Quite common deep-seated xenoliths in kimberlites are bi-mineralic eclogites, while kyanite-bearing eclogites
are rare. In this study we analyzed a suite of 18 aluminous eclogites from the Zagadochnaya Pipe, Yakutia, Siberia. This is the type locality for grospydites. Grospydites (grossular, pyroxene, and kyanite (disthen) bearing eclogites) are represented by a grossular component in garnet at least with 50 mol%. Most of the samples analyzed here are grospydites according to this definition.

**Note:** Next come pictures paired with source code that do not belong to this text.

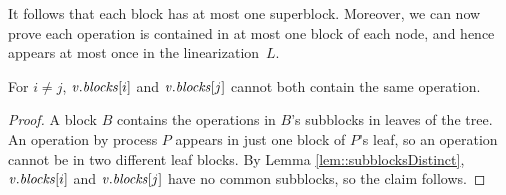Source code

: It follows that each block has at most one superblock.
Moreover, we can now prove each operation is contained in at most one block of each node,
and hence appears at most once in the linearization~$L$.

\begin{corollary}\label{cor::noDuplicates}
For  $i\neq j$, $\mbox{\textnormal{\textit{v}}}.\mbox{\textit{blocks}}[i]$ and $\mbox{\textnormal{\textit{v}}}.\mbox{\textit{blocks}}[j]$ cannot both contain the same operation.
\end{corollary}
\begin{proof}
A block $B$ contains the operations in $B$'s subblocks in leaves of the tree.
An operation by process $P$ appears in just one block of $P$'s leaf, so
an operation 
cannot be in two different leaf blocks. 
By Lemma \ref{lem::subblocksDistinct}, $\mbox{\textnormal{\textit{v}}}.\mbox{\textit{blocks}}[i]$ and $\mbox{\textnormal{\textit{v}}}.\mbox{\textit{blocks}}[j]$ have no common subblocks, so the claim follows.
\end{proof}



%


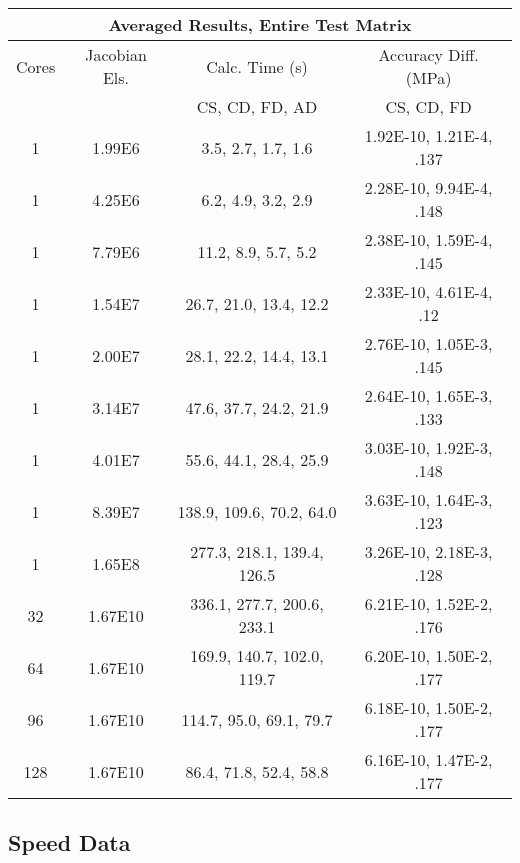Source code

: \documentclass[preprint,12pt]{elsarticle}
\begin{document}
\begin{center}
    \begin{tabular}{c c c c }
    \hline
    \multicolumn{4}{c}{Averaged Results, Entire Test Matrix} \\ \hline
    Cores & Jacobian Els. & Calc. Time (s) & Accuracy Diff. (MPa)\\ 
    \multicolumn{2}{c}{} & CS, CD, FD, AD & CS, CD, FD \\ \hline 
	1 & 1.99E6  & 3.5, 2.7, 1.7, 1.6 & 1.92E-10, 1.21E-4, .137 \\ \hline
	1 & 4.25E6  & 6.2, 4.9, 3.2, 2.9 & 2.28E-10, 9.94E-4, .148 \\ \hline
	1 & 7.79E6  & 11.2, 8.9, 5.7, 5.2 & 2.38E-10, 1.59E-4, .145\\ \hline
	1 & 1.54E7  & 26.7, 21.0, 13.4, 12.2 & 2.33E-10, 4.61E-4, .12 \\ \hline
	1 & 2.00E7  & 28.1, 22.2, 14.4, 13.1 & 2.76E-10, 1.05E-3, .145 \\ \hline
	1 & 3.14E7  & 47.6, 37.7, 24.2, 21.9 & 2.64E-10, 1.65E-3, .133 \\ \hline
	1 & 4.01E7  & 55.6, 44.1, 28.4, 25.9 & 3.03E-10, 1.92E-3, .148 \\ \hline
	1 & 8.39E7  & 138.9, 109.6, 70.2, 64.0 & 3.63E-10, 1.64E-3, .123 \\ \hline
	1 & 1.65E8  & 277.3, 218.1, 139.4, 126.5 & 3.26E-10, 2.18E-3, .128 \\ \hline
	32 & 1.67E10  & 336.1, 277.7, 200.6, 233.1 & 6.21E-10, 1.52E-2, .176 \\ \hline
	64 & 1.67E10  & 169.9, 140.7, 102.0, 119.7 & 6.20E-10, 1.50E-2, .177 \\ \hline
	96 & 1.67E10  & 114.7, 95.0, 69.1, 79.7 & 6.18E-10, 1.50E-2, .177 \\ \hline
	128 & 1.67E10  & 86.4, 71.8, 52.4, 58.8 & 6.16E-10, 1.47E-2, .177 \\ \hline
    \end{tabular}
\end{center}

\subsection{Speed Data}
\begin{figure}[h]

\begin{flushleft}
{\color[rgb]{0,0,0} }

\end{flushleft}
\end{figure}
\end{document}
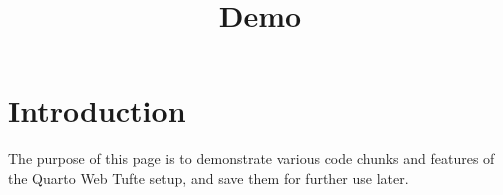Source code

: \documentclass[
  letterpaper,
  DIV=11,
  numbers=noendperiod,
  oneside]{scrartcl}
\title{Demo}
\author{}
\date{}
\begin{document}
\maketitle


\section{Introduction}\label{introduction}

The purpose of this page is to demonstrate various code chunks and
features of the Quarto Web Tufte setup, and save them for further use
later.
\end{document}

Investigations of deep-seated eclogites from various areas in the world show chemical contamination by the kimberlitic host melt. In contrast to the highly alterated kyanite-bearing eclogites from Roberts Victor, South Africa all of the 18 kyanite-bearing eclogites from Zagadochnaya are fresh or only slightly alterated. Observations on thin-sections show no notable interaction between grospydite xenoliths and kimberlitic melt. In such areas where kimberlitic melt is in contact with the xenolith outer rim minerals, there is a sharp border between both types of material. Examining major and trace element distribution we show that there was no significant chemical interaction between kimberlitic melt and grospyditic eclogites.
The distribution of the elements Ni, Cr, and Mg reveals no significant mixing of the grospyditic eclogites and kimberlitic host melt. The Ni component in ky-eclogites varies from 58 to 201 ppm whereas the variation among
710-1600 ppm in kimberlites is known (Dawson, 1980). Therefore, all bulk xenoliths analysis of this study are whole rock data.

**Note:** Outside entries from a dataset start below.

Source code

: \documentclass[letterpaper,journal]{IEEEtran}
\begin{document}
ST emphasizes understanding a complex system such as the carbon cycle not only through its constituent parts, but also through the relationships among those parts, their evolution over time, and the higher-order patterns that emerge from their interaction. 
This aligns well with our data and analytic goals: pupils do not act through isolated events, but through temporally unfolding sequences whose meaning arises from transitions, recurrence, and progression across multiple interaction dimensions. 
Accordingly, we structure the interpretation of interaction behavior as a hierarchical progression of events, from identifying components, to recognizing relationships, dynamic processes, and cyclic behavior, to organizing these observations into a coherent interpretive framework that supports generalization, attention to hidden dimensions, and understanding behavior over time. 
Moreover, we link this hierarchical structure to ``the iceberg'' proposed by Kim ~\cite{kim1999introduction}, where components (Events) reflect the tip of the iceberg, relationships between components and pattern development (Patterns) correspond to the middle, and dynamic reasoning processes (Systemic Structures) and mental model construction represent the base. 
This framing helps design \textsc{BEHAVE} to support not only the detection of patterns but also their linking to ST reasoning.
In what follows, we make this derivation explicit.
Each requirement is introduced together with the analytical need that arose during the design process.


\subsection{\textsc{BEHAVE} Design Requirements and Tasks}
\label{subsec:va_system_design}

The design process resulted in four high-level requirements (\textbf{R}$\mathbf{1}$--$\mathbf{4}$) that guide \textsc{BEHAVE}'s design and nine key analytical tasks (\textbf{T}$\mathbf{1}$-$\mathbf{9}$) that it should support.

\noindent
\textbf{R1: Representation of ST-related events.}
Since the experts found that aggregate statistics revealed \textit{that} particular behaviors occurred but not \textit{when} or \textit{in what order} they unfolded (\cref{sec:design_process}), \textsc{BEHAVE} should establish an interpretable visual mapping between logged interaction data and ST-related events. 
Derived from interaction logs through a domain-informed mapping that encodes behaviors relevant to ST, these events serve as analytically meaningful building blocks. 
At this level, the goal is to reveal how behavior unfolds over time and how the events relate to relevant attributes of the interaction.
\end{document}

Some nodules show small micaceous kimberlitic parts at their edges. The REE patterns for the analyzed ky-eclogites, and lower crustal anorthosites from the Bohemian Massif (Austria) are given in Figure 1. The Eu/Eu* ratio in slightly alterated ky-eclogites (group of higher enriched REE) varies from 1.1 to 1.6, whereas fresh ky-eclogites have ratios among 1.6 and 2.4. Those fresh grospydites plot close to the pattern of lower crustal anorthosites. We propose an origin of Siberian grospydites as high grade equivalents of former anorthosites.
Dawson, J.B., Kimberlites and Their Xenoliths, Springer, 252 (1980).
Fig. 1: The REE pattern of Siberian grospyditic eclogites are represented in A. Fresh eclogites are signed by vertical hachures whereas slightly alterated eclogites are plotted with horizontal hached signature. REE pattern of lower crustal anorthosites from the Bohemian Massif (Austria) are represented in B.